> [WHAT YOU WILL DO] Go through the data below line by line and count those containing the word "uninstantiated". Reply with the count only.
=== Begin Enclosure ===
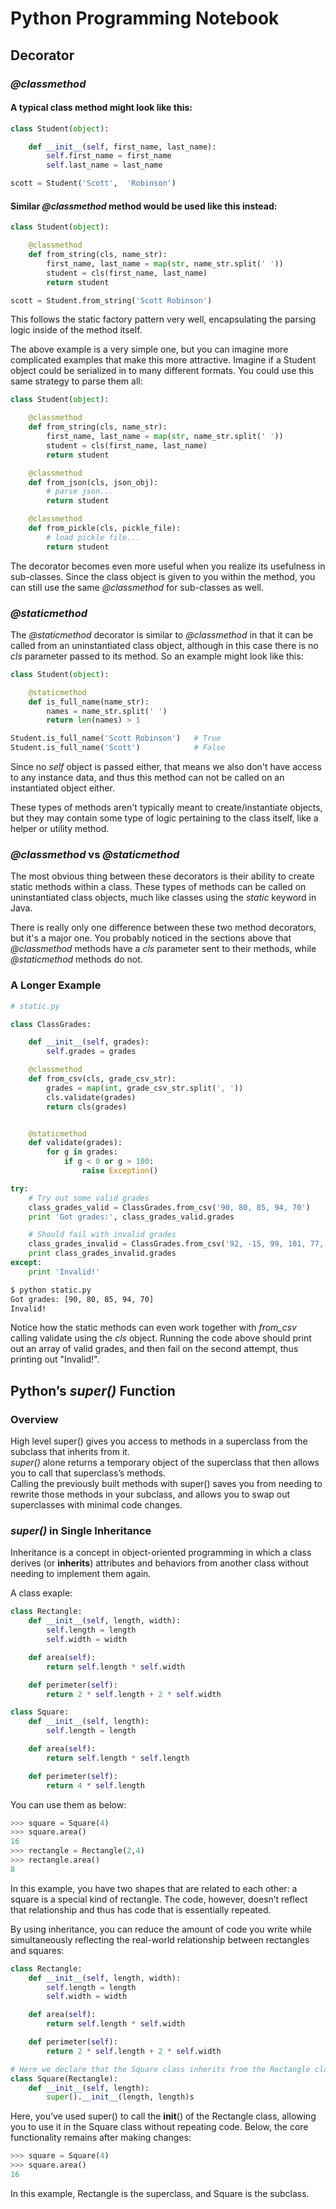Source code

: # Python Programming Notebook

## Decorator

### *@classmethod*

#### A typical class method might look like this:

```python
class Student(object):

    def __init__(self, first_name, last_name):
        self.first_name = first_name
        self.last_name = last_name

scott = Student('Scott',  'Robinson')
```

#### Similar *@classmethod* method would be used like this instead:

```python
class Student(object):

    @classmethod
    def from_string(cls, name_str):
        first_name, last_name = map(str, name_str.split(' '))
        student = cls(first_name, last_name)
        return student

scott = Student.from_string('Scott Robinson')
```

This follows the static factory pattern very well, encapsulating the parsing logic inside of the method itself.

The above example is a very simple one, but you can imagine more complicated examples that make this more attractive. Imagine if a Student object could be serialized in to many different formats. You could use this same strategy to parse them all:

```python
class Student(object):

    @classmethod
    def from_string(cls, name_str):
        first_name, last_name = map(str, name_str.split(' '))
        student = cls(first_name, last_name)
        return student

    @classmethod
    def from_json(cls, json_obj):
        # parse json...
        return student

    @classmethod
    def from_pickle(cls, pickle_file):
        # load pickle file...
        return student
```

The decorator becomes even more useful when you realize its usefulness in sub-classes. Since the class object is given to you within the method, you can still use the same *@classmethod* for sub-classes as well.

### *@staticmethod*

The *@staticmethod* decorator is similar to *@classmethod* in that it can be called from an uninstantiated class object, although in this case there is no *cls* parameter passed to its method. So an example might look like this:

```python
class Student(object):

    @staticmethod
    def is_full_name(name_str):
        names = name_str.split(' ')
        return len(names) > 1

Student.is_full_name('Scott Robinson')   # True
Student.is_full_name('Scott')            # False

```

Since no *self* object is passed either, that means we also don't have access to any instance data, and thus this method can not be called on an instantiated object either.

These types of methods aren't typically meant to create/instantiate objects, but they may contain some type of logic pertaining to the class itself, like a helper or utility method.

### *@classmethod* vs *@staticmethod*

The most obvious thing between these decorators is their ability to create static methods within a class. These types of methods can be called on uninstantiated class objects, much like classes using the *static* keyword in Java.

There is really only one difference between these two method decorators, but it's a major one. You probably noticed in the sections above that *@classmethod* methods have a *cls* parameter sent to their methods, while *@staticmethod* methods do not.

### A Longer Example

```python
# static.py

class ClassGrades:

    def __init__(self, grades):
        self.grades = grades

    @classmethod
    def from_csv(cls, grade_csv_str):
        grades = map(int, grade_csv_str.split(', '))
        cls.validate(grades)
        return cls(grades)


    @staticmethod
    def validate(grades):
        for g in grades:
            if g < 0 or g > 100:
                raise Exception()

try:
    # Try out some valid grades
    class_grades_valid = ClassGrades.from_csv('90, 80, 85, 94, 70')
    print 'Got grades:', class_grades_valid.grades

    # Should fail with invalid grades
    class_grades_invalid = ClassGrades.from_csv('92, -15, 99, 101, 77, 65, 100')
    print class_grades_invalid.grades
except:
    print 'Invalid!'

```

```cmd
$ python static.py
Got grades: [90, 80, 85, 94, 70]
Invalid!
```

Notice how the static methods can even work together with *from_csv* calling validate using the *cls* object. Running the code above should print out an array of valid grades, and then fail on the second attempt, thus printing out "Invalid!".

## Python’s _super()_ Function

### Overview

High level super() gives you access to methods in a superclass from the subclass that inherits from it.\
_super()_ alone returns a temporary object of the superclass that then allows you to call that superclass’s methods.\
Calling the previously built methods with super() saves you from needing to rewrite those methods in your subclass, and allows you to swap out superclasses with minimal code changes.

### _super()_ in Single Inheritance

Inheritance is a concept in object-oriented programming in which a class derives (or **inherits**) attributes and behaviors from another class without needing to implement them again.

A class exaple:

```python
class Rectangle:
    def __init__(self, length, width):
        self.length = length
        self.width = width

    def area(self):
        return self.length * self.width

    def perimeter(self):
        return 2 * self.length + 2 * self.width

class Square:
    def __init__(self, length):
        self.length = length

    def area(self):
        return self.length * self.length

    def perimeter(self):
        return 4 * self.length
```

You can use them as below:

```python
>>> square = Square(4)
>>> square.area()
16
>>> rectangle = Rectangle(2,4)
>>> rectangle.area()
8
```
In this example, you have two shapes that are related to each other: a square is a special kind of rectangle. The code, however, doesn’t reflect that relationship and thus has code that is essentially repeated.

By using inheritance, you can reduce the amount of code you write while simultaneously reflecting the real-world relationship between rectangles and squares:

```python
class Rectangle:
    def __init__(self, length, width):
        self.length = length
        self.width = width

    def area(self):
        return self.length * self.width

    def perimeter(self):
        return 2 * self.length + 2 * self.width

# Here we declare that the Square class inherits from the Rectangle class
class Square(Rectangle):
    def __init__(self, length):
        super().__init__(length, length)s
```

Here, you’ve used super() to call the __init__() of the Rectangle class, allowing you to use it in the Square class without repeating code. Below, the core functionality remains after making changes:

```python
>>> square = Square(4)
>>> square.area()
16
```

In this example, Rectangle is the superclass, and Square is the subclass.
=== End Enclosure ===
> [EXPECTED OUTPUT] 2